El optimismo
No cabe duda de que los mexicanos tenemos una propensión a ver y juzgar las cosas en su aspecto más favorable. “Somos optimistas”, como repite una y otra vez la presidenta Claudia Sheinbaum a propósito de casi cualquier tema. Recientemente lo hizo después de que el Fondo Monetario Internacional (FMI) ajustó la perspectiva de crecimiento del país a apenas 1% en 2025.
El 1% es un número débil, insuficiente para sostener las ambiciones del llamado Plan México, que aspira a colocar al país entre las diez economías más grandes del mundo hacia 2030. Para que México logre un desarrollo económico y social sostenido, la economía tendría que crecer de manera consistente por encima del 4.5% anual. Sólo para dimensionar, el FMI estima que Brasil, India y Turquía crecerán este año un 2.3%, 6.2% y 3.0%, respectivamente.
Entre los riesgos que identifica el organismo está, por supuesto, la revisión del Tratado entre México, Estados Unidos y Canadá (T-MEC). Y a propósito del acuerdo, lo que dominó titulares en días recientes fue la visita del primer ministro canadiense, Mark Carney. Algunos interpretaron su paso por la Ciudad de México como un gesto de reconocimiento: Canadá habría comprendido que México es más importante para Washington de lo que Ottawa creía, y que le conviene caminar a nuestro lado en las negociaciones.
Es un diagnóstico cómodo, pero simplista. La visita de Carney a México fue un éxito diplomático para Sheinbaum, sí, pero eso no equivale a un alineamiento automático ni completo entre ambos países. México y Canadá juegan papeles distintos frente a Washington: el primero es clave en la manufactura y el sector automotriz; el segundo, en petróleo y energéticos. Y, conviene subrayarlo, la energía sigue siendo estratégica. En cualquier caso, lo relevante es que Norteamérica sólo funciona como región, no como suma de favoritismos bilaterales.
En la conferencia conjunta, Sheinbaum y Carney insistieron en la cooperación cuando se les preguntó por la posibilidad de acuerdos bilaterales si Washington empuja en esa dirección. Sería un escenario subóptimo, pero no imposible. Lo cierto es que la afinidad cultural entre Canadá y Estados Unidos no se ha traducido en ventajas para Ottawa. Además, el acercamiento entre Sheinbaum y Carney servirá de contrapeso, aunque más por interés canadiense que por iniciativa del gobierno mexicano. La embajada en Ottawa, encabezada por un político que no habla inglés, es muestra clara del desinterés de años.

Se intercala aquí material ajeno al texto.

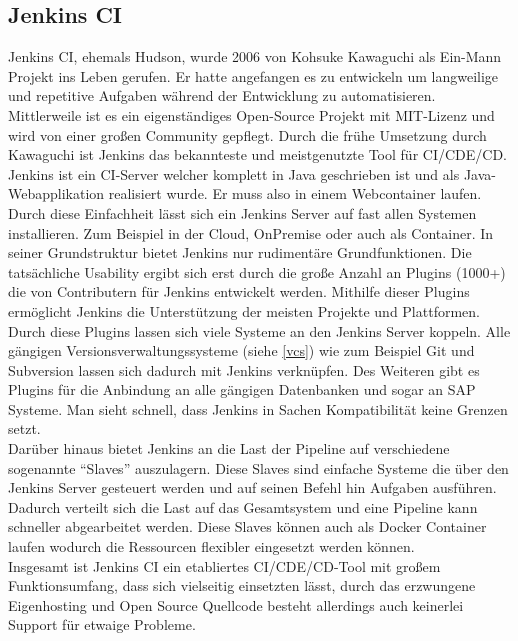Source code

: \subsection{Jenkins CI} Jenkins CI, ehemals Hudson, wurde 2006 von Kohsuke Kawaguchi als Ein-Mann Projekt ins Leben gerufen. Er hatte angefangen es zu entwickeln um langweilige und repetitive Aufgaben während der Entwicklung zu automatisieren. Mittlerweile ist es ein eigenständiges Open-Source Projekt mit MIT-Lizenz und wird von einer großen Community gepflegt. Durch die frühe Umsetzung durch Kawaguchi ist Jenkins das bekannteste und meistgenutzte Tool für \ac{CI}/\ac{CDE}/\ac{CD}.\\
Jenkins ist ein CI-Server welcher komplett in Java geschrieben ist und als Java-Webapplikation realisiert wurde. Er muss also in einem Webcontainer laufen. Durch diese Einfachheit lässt sich ein Jenkins Server auf fast allen Systemen installieren. Zum Beispiel in der Cloud, OnPremise oder auch als Container. In seiner Grundstruktur bietet Jenkins nur rudimentäre Grundfunktionen. Die tatsächliche Usability ergibt sich erst durch die große Anzahl an Plugins (1000+) die von Contributern für Jenkins entwickelt werden. Mithilfe dieser Plugins ermöglicht Jenkins die Unterstützung der meisten Projekte und Plattformen.\\
Durch diese Plugins lassen sich viele Systeme an den Jenkins Server koppeln. Alle gängigen Versionsverwaltungssysteme (siehe \ref{vcs}) wie zum Beispiel Git und Subversion lassen sich dadurch mit Jenkins verknüpfen. Des Weiteren gibt es Plugins für die Anbindung an alle gängigen Datenbanken und sogar an SAP Systeme. Man sieht schnell, dass Jenkins in Sachen Kompatibilität keine Grenzen setzt.\\
Darüber hinaus bietet Jenkins an die Last der Pipeline auf verschiedene sogenannte \enquote{Slaves} auszulagern. Diese Slaves sind einfache Systeme die über den Jenkins Server gesteuert werden und auf seinen Befehl hin Aufgaben ausführen. Dadurch verteilt sich die Last auf das Gesamtsystem und eine Pipeline kann schneller abgearbeitet werden. Diese Slaves können auch als Docker Container laufen wodurch die Ressourcen flexibler eingesetzt werden können.\\
Insgesamt ist Jenkins CI ein etabliertes \ac{CI}/\ac{CDE}/\ac{CD}-Tool mit großem Funktionsumfang, dass sich vielseitig einsetzten lässt, durch das erzwungene Eigenhosting und Open Source Quellcode besteht allerdings auch keinerlei Support für etwaige Probleme.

Desde mi perspectiva, una variable que hoy marca la diferencia es la imagen internacional de Sheinbaum. La presidenta ha cultivado un prestigio singular. Tanto la prensa como varios líderes internacionales coinciden en que ha sabido lidiar con Donald Trump, un mérito escaso en el escenario global. De ahí la invitación de Carney a la cumbre del G7 en Canadá hace unos meses y su visita a México para colmarla de elogios, al punto de citar a Benito Juárez en español.
Pero más allá de la retórica, la sustancia sigue pendiente. Ni las simpatías diplomáticas ni las fotos sonrientes compensan las trabas que frenan la inversión, afectan el día a día del empresariado y erosionan el Estado de derecho. Ahí está la paradoja: el discurso del optimismo se repite como mantra mientras la realidad envía señales mucho menos alentadoras. Una economía que apenas crecerá 1%, un T-MEC incierto, una burocracia que ahoga proyectos, un poder judicial “electo” por el oficialismo y, en breve, una ley de amparo debilitada.
Es comprensible, incluso natural, que las autoridades se declaren optimistas. El ánimo forma parte del mensaje político. Pero cuando el optimismo no se sostiene en realismo, no inspira confianza, sólo fabrica espejismos.